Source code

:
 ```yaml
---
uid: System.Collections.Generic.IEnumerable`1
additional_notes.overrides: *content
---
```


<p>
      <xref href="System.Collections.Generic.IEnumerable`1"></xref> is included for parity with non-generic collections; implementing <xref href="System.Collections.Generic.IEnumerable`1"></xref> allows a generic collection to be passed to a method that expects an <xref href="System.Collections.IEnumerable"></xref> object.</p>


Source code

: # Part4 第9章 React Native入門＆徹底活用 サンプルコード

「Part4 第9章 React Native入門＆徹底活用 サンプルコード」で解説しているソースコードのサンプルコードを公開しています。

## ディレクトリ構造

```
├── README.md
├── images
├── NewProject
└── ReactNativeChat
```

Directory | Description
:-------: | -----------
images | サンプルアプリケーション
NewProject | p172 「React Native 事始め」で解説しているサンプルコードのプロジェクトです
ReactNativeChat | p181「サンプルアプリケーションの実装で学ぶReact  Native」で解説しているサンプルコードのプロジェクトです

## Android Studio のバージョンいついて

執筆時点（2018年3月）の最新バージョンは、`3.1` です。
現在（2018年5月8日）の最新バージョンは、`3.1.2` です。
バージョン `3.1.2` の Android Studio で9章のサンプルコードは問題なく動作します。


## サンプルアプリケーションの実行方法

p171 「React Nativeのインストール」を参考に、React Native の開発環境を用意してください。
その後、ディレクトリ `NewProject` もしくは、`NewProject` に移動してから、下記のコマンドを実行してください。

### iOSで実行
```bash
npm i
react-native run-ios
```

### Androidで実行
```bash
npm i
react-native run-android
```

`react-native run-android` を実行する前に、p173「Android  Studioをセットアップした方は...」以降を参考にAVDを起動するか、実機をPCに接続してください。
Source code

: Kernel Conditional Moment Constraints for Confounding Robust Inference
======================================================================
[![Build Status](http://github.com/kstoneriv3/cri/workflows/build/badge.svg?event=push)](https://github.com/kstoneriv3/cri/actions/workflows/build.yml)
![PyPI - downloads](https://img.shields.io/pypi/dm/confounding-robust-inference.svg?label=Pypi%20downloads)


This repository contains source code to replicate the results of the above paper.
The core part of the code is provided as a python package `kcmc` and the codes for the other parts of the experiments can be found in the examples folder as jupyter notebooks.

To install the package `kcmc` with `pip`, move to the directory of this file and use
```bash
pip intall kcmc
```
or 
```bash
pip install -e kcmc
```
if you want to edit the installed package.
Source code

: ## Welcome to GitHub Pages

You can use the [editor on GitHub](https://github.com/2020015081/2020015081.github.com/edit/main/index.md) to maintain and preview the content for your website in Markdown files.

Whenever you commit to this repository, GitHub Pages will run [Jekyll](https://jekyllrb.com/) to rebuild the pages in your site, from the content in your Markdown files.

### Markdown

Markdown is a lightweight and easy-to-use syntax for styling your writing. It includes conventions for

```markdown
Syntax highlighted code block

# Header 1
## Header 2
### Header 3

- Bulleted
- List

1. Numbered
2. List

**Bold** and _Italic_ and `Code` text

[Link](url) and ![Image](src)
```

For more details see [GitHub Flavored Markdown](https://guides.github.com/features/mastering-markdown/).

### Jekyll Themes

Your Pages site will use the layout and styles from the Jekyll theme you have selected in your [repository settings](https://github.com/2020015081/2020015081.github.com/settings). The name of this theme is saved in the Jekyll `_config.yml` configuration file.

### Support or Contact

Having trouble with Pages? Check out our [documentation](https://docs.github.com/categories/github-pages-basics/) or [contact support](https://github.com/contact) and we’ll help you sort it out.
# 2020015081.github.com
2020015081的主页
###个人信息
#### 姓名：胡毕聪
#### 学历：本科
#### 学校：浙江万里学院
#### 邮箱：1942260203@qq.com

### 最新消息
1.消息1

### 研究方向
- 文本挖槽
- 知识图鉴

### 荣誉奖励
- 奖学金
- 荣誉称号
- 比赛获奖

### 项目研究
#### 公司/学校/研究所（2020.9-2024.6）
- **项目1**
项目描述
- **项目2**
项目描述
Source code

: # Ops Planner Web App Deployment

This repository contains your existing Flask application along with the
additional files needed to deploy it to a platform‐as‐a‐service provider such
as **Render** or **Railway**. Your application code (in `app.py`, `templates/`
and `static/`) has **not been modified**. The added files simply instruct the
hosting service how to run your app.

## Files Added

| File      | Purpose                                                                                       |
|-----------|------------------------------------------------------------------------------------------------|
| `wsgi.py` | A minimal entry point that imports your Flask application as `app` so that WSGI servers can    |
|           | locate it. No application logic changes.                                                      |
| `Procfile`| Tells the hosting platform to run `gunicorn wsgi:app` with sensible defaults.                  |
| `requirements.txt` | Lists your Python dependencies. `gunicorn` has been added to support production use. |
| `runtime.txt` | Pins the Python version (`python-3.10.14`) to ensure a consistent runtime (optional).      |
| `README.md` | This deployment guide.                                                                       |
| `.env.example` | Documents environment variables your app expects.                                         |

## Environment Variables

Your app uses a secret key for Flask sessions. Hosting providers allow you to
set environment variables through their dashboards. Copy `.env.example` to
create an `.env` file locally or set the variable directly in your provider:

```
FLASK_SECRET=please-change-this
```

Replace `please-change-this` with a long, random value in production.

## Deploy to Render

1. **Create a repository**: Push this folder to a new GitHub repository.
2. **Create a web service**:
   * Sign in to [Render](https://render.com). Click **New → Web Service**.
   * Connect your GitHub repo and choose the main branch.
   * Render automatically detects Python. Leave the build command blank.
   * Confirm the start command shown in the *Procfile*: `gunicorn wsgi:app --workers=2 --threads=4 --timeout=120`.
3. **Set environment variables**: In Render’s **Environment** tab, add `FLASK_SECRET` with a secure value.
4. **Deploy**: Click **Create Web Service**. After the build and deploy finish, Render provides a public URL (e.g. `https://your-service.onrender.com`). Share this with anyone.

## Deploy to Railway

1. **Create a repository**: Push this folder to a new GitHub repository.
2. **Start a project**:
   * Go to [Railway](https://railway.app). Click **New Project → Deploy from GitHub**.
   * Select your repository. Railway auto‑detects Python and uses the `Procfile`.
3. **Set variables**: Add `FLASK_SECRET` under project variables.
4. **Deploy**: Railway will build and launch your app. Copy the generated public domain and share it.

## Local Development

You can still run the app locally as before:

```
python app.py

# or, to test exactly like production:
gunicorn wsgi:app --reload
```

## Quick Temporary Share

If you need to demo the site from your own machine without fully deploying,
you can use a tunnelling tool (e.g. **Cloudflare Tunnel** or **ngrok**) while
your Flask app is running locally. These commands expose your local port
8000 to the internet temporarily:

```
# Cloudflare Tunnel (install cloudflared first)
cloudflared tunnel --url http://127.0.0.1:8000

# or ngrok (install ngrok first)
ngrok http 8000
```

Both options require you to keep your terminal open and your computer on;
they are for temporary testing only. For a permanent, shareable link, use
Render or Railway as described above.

------------------------------------------------------------

_Your assignment:_ From the records above, pull every line that has the string "wsgi" and copy it.

_Task response:_
| `wsgi.py` | A minimal entry point that imports your Flask application as `app` so that WSGI servers can    |
| `Procfile`| Tells the hosting platform to run `gunicorn wsgi:app` with sensible defaults.                  |
   * Confirm the start command shown in the *Procfile*: `gunicorn wsgi:app --workers=2 --threads=4 --timeout=120`.
gunicorn wsgi:app --reload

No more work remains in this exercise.